Taunton prepared for the worst Tuesday, evacuating residents, canceling school classes and city government hours and closing off the downtown as a dam upstream on the rain-swollen Mill River continued to deteriorate.
There could be a wave of water unleashed, up to 12 feet high, through the downtown, reports Karen Anderson of CBS station WBZ-TV. "No one is allowed in the downtown area unless they are here for official emergency business."
Mayor Robert Nunes, at a hastily called news conference, said the situation at the wooden Whittenton Pond Dam took a turn for the worse about 2 a.m., resulting in an increase of water flow.
"The city of Taunton still is a state of emergency," Nunes said. He said dive teams are standing by if rescues are necessary, and a shelter has been set up at the local high school, manned by the Red Cross.
"If the dam goes, it will create massive flooding along the Mill River and into the downtown area," Nunes said.
Taunton is about 39 miles south of Boston and 20 miles northeast of Providence.
Nearly 2,000 people were evacuated from their homes near the river on Monday when emergency management officials warned that the dam had lost a timber column, and could break within 24 hours. The National Weather Service issued a flood warning, calling the situation "extremely dangerous."
Nunes said National Guard troops were deployed, and the Taunton Fire Department called in mutual aid on a standby basis. Dive teams were also ready in case they were needed.
"We're very concerned about public safety," said Gov. Mitt Romney after surveying the damn late Monday.
Earlier Monday, Rose said officials were attempting to relieve pressure on the dam by tweaking the flow between it and a second dam upstream.
The major task now, he said, will be balancing the pressure behind the dam with the water in front of it.
The state has 3,000 private dams, Romney said. The governor said Whittenton Pond Dam was inspected two years ago and was considered in fair condition at that time.
Romney said officials would look into building an appropriate spillway for the dam to avoid possible flooding in the future. He also said the state would examine other measures to safeguard dams during and after steady rains, such as what Massachusetts experienced last week.

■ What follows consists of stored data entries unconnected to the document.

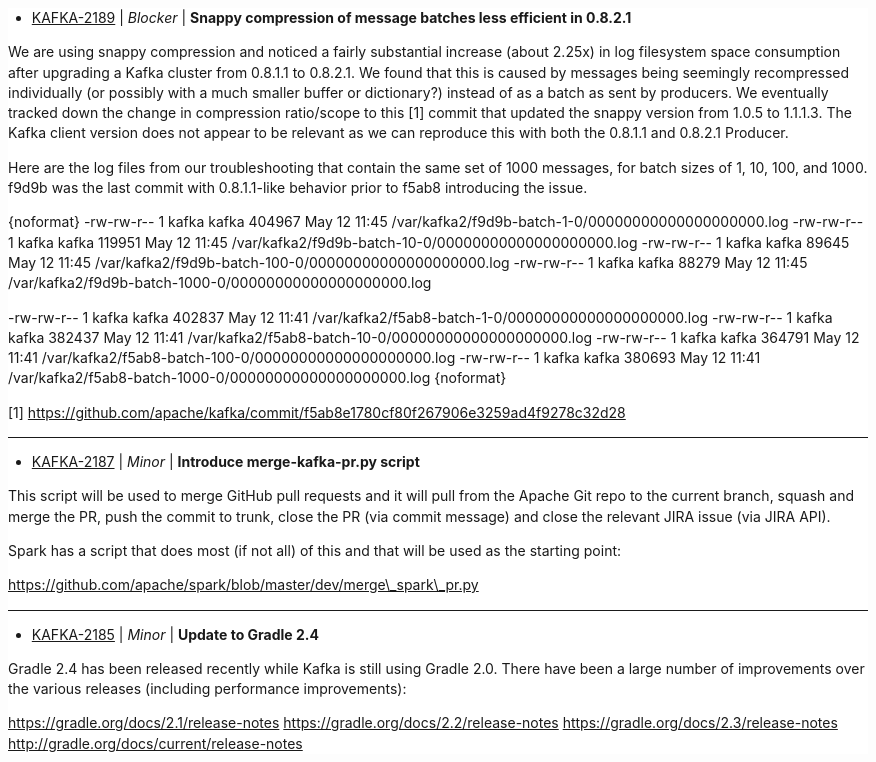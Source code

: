* [KAFKA-2189](https://issues.apache.org/jira/browse/KAFKA-2189) | *Blocker* | **Snappy compression of message batches less efficient in 0.8.2.1**

We are using snappy compression and noticed a fairly substantial increase (about 2.25x) in log filesystem space consumption after upgrading a Kafka cluster from 0.8.1.1 to 0.8.2.1. We found that this is caused by messages being seemingly recompressed individually (or possibly with a much smaller buffer or dictionary?) instead of as a batch as sent by producers. We eventually tracked down the change in compression ratio/scope to this [1] commit that updated the snappy version from 1.0.5 to 1.1.1.3. The Kafka client version does not appear to be relevant as we can reproduce this with both the 0.8.1.1 and 0.8.2.1 Producer.

Here are the log files from our troubleshooting that contain the same set of 1000 messages, for batch sizes of 1, 10, 100, and 1000. f9d9b was the last commit with 0.8.1.1-like behavior prior to f5ab8 introducing the issue.

{noformat}
-rw-rw-r-- 1 kafka kafka 404967 May 12 11:45 /var/kafka2/f9d9b-batch-1-0/00000000000000000000.log
-rw-rw-r-- 1 kafka kafka 119951 May 12 11:45 /var/kafka2/f9d9b-batch-10-0/00000000000000000000.log
-rw-rw-r-- 1 kafka kafka  89645 May 12 11:45 /var/kafka2/f9d9b-batch-100-0/00000000000000000000.log
-rw-rw-r-- 1 kafka kafka  88279 May 12 11:45 /var/kafka2/f9d9b-batch-1000-0/00000000000000000000.log

-rw-rw-r-- 1 kafka kafka 402837 May 12 11:41 /var/kafka2/f5ab8-batch-1-0/00000000000000000000.log
-rw-rw-r-- 1 kafka kafka 382437 May 12 11:41 /var/kafka2/f5ab8-batch-10-0/00000000000000000000.log
-rw-rw-r-- 1 kafka kafka 364791 May 12 11:41 /var/kafka2/f5ab8-batch-100-0/00000000000000000000.log
-rw-rw-r-- 1 kafka kafka 380693 May 12 11:41 /var/kafka2/f5ab8-batch-1000-0/00000000000000000000.log
{noformat}

[1] https://github.com/apache/kafka/commit/f5ab8e1780cf80f267906e3259ad4f9278c32d28


---

* [KAFKA-2187](https://issues.apache.org/jira/browse/KAFKA-2187) | *Minor* | **Introduce merge-kafka-pr.py script**

This script will be used to merge GitHub pull requests and it will pull from the Apache Git repo to the current branch, squash and merge the PR, push the commit to trunk, close the PR (via commit message) and close the relevant JIRA issue (via JIRA API).

Spark has a script that does most (if not all) of this and that will be used as the starting point:

https://github.com/apache/spark/blob/master/dev/merge\_spark\_pr.py


---

* [KAFKA-2185](https://issues.apache.org/jira/browse/KAFKA-2185) | *Minor* | **Update to Gradle 2.4**

Gradle 2.4 has been released recently while Kafka is still using Gradle 2.0. There have been a large number of improvements over the various releases (including performance improvements):

https://gradle.org/docs/2.1/release-notes
https://gradle.org/docs/2.2/release-notes
https://gradle.org/docs/2.3/release-notes
http://gradle.org/docs/current/release-notes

It was a door-to-door evacuation, reports Anderson. Throughout Monday afternoon and evening, police and firefighters knocked on doors to urge residents to stay with relatives and friends or at a makeshift shelter in the field house at Taunton High School.
"I don't want to leave, but my husband and my children are making me leave," said Vicki Rose. "This is my home, I don't want to leave it."
"I'm a nervous wreck, it's never happened to us before," said another resident.
Lisa Campbell, who lives near the river, said she and her children planned to stay at her sister's house on the other side of the city.
"It's better to be safe than sorry," she said. "You saw how many people had to be rescued from New Orleans when they didn't leave."